I've looked at this a little today. If I modify the program to not reuse the ThreadBuffer for each call to aligner.map() I don't observe such egregious memory use.

@lh3 Am I correct in thinking the minimap2 program does not use persistent mm_tbuf_ts for its entire lifetime? I'm starting to think this isn't a leak as such but an expansion in a buffer within mm_tbuf_ts as pathological reads/alignments are processed, with a buffer not being shrunk afterwards?

cjw85 avatar Jan 06 '22 18:01 cjw85

Sorry that I don't use python threads and I don't know how python threads handle global and thread-local memory. Anyway, a ThreadBuffer only grows and never shrinks, until it gets destroyed. It is intended to be used through the life span of a thread. Minimap2 allocates one ThreadBuffer inside a newly spawned thread and uses the same buffer for multiple reads the thread processes. Minimap2 deallocates the buffer towards the end of the thread.

lh3 avatar Jan 06 '22 19:01 lh3

Anyway, a ThreadBuffer only grows and never shrinks

Actually a ThreadBuffer may shrink. The following block means if the size of the buffer is larger than opt->cap_kalloc (default to 1GB in v2.24) or the largest memory block is over 256MB, reallocate the thread buffer.

https://github.com/lh3/minimap2/blob/06fedaadd0f88074bd68527e6e34634ffe21273e/map.c#L367-L378

lh3 avatar Jan 06 '22 19:01 lh3

After a bit my prodding from both myself and @jts, I'm fairly well convinced that the high memory use I've observed is simply an accumulation in the size of the thread buffer, nothing untoward in Python or Cython. I do occasionally see sizeable (i.e. 1Gb) deallocations.

If the example Python program is changed to periodically use a new ThreadBuffer in each thread, or not pass one to aligner.map() calls, memory use is more controlled. Both of us have also observed that when kalloc is disabled the example Python program does not have excessive memory use.
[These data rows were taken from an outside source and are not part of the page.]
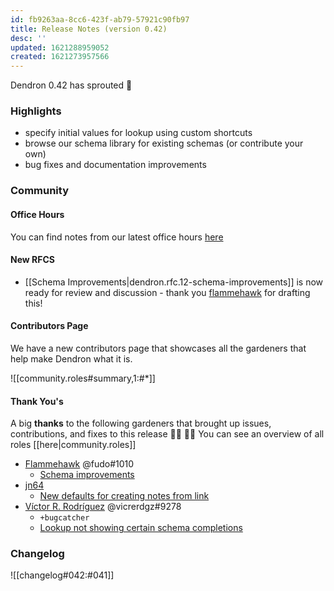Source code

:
 ```yaml
---
id: fb9263aa-8cc6-423f-ab79-57921c90fb97
title: Release Notes (version 0.42)
desc: ''
updated: 1621288959052
created: 1621273957566
---
```


Dendron 0.42 has sprouted  🌱

### Highlights
- specify initial values for lookup using custom shortcuts
- browse our schema library for existing schemas (or contribute your own)
- bug fixes and documentation improvements

### Community

#### Office Hours

You can find notes from our latest office hours [here](https://docs.google.com/document/d/1FEEo_0aNiNfnW_tzo58m_HAM8wI_YMujHmKUaNBSzBk/edit#heading=h.pjy8r5v7ldw)

#### New RFCS

- [[Schema Improvements|dendron.rfc.12-schema-improvements]] is now ready for review and discussion - thank you [flammehawk](https://github.com/flammehawk) for drafting this!

#### Contributors Page

We have a new contributors page that showcases all the gardeners that help make Dendron what it is. 

![[community.roles#summary,1:#*]]

#### Thank You's
A big **thanks** to the following gardeners that brought up issues, contributions, and fixes to this release :man_farmer: :woman_farmer: You can see an overview of all roles [[here|community.roles]]

- [Flammehawk](https://github.com/flammehawk) @fudo#1010
  - [Schema improvements](https://github.com/dendronhq/dendron-site/pull/89)
- [jn64](https://github.com/jn64)
  - [New defaults for creating notes from link](https://github.com/dendronhq/dendron/issues/726)
- [Víctor R. Rodríguez](https://github.com/vicrdguez) @vicrerdgz#9278 
  - `+bugcatcher`
  - [Lookup not showing certain schema completions](https://github.com/dendronhq/dendron/issues/736)

### Changelog
![[changelog#042:#041]]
The part that I am still perplexed by is why this is happening in the Python program but not in minimap2 when applied to the same dataset. I have a theory it might simply come down to how work is being processed by the thread pools in the two cases and how often the allocation cap is therefore being hit and the thread buffer being reset.

cjw85 avatar Jan 07 '22 20:01 cjw85

After studying things more, I'm relatively well satisfied that in a sense this is the intended behaviour of the code and not a bug per-se. (I will change the title of this issue to reflect this).

I have datasets where for aligning HG002 reads GRCh38 and using the minimap2 program not mappy I see runaway memory usage up to around 65GB on top of a baseline of around 20GB. I see there are various other issues reporting similar behaviour.

(using minimap v2.27: `minimap2 -t 64 -a -x map-ont grch38.fastq.gz reads.fastq.gz)

image

If I disable use of kalloc I see much more stable memory usage, and no loss in performance. This begs the question: when does the use of kalloc out perform vanilla use of malloc in minimap2?

cjw85 avatar Mar 14 '24 17:03 cjw85

Malloc performance is system dependent. When minimap2 was developed in 2018, kalloc was giving considerable performance improvement, on our server, over glibc (CentOS 6), musl and rpmalloc and minor improvement over tcmalloc and jemalloc. Similarly for bwa-mem, some users and myself could observe large performance increase with tcmalloc but some other users didn't see this.

Minimap2 does frequent heap allocation per read and across threads. Allocators are usually sensitive to this pattern. It is safer to enable kalloc for consistent performance across systems. One thing I may try is to reset kalloc much more frequently, for example, reset per million query bases. The resetting logic is currently implemented here:

https://github.com/lh3/minimap2/blob/9b0ff2418c298f5b5d0df12b137896e5c3fb0ef4/map.c#L362-L373

Resetting for every read would look like:

if (b->km) {
    km_destroy(b->km);
    b->km = km_init();
}

lh3 avatar Mar 14 '24 17:03 lh3

Looking at the source code, I realized another way to control kalloc resetting frequency is to add --cap-kalloc. It defaults to 1GB – this is partly why the memory in your run was peaked at ~1 GB per thread. You may set a smaller --cap-kalloc and see what happens.

lh3 avatar Mar 14 '24 17:03 lh3

For what its worth I'm using:

gcc (Ubuntu 9.4.0-1ubuntu1~20.04.2) 9.4.0

so nothing blazingly new, but not terribly crusty either. Maybe I'll spend my evening going into the weeds of glibc changes.

I've got a few experiments running including setting --cap-kalloc smaller, I'd like to be comfortably below 32GB as a baseline; the vanilla malloc test shows that's certainly possible (for this dataset at least).

By the way, I noticed that the define HAVE_KALLOC appears to only apply to some parts of the code, I don't know if that was intentional or not.

cjw85 avatar Mar 14 '24 18:03 cjw85

Setting --cap-kalloc 100m --cap-sw-mem 50m (no particular reason for those choices, other than being smaller than the defaults) does provide more controlled memory usage as intended. The performance isn't noticeably worse so far with these settings.

Tomorrow I may look at the Python code to see if it can be made to expose these options.

cjw85 avatar Mar 14 '24 22:03 cjw85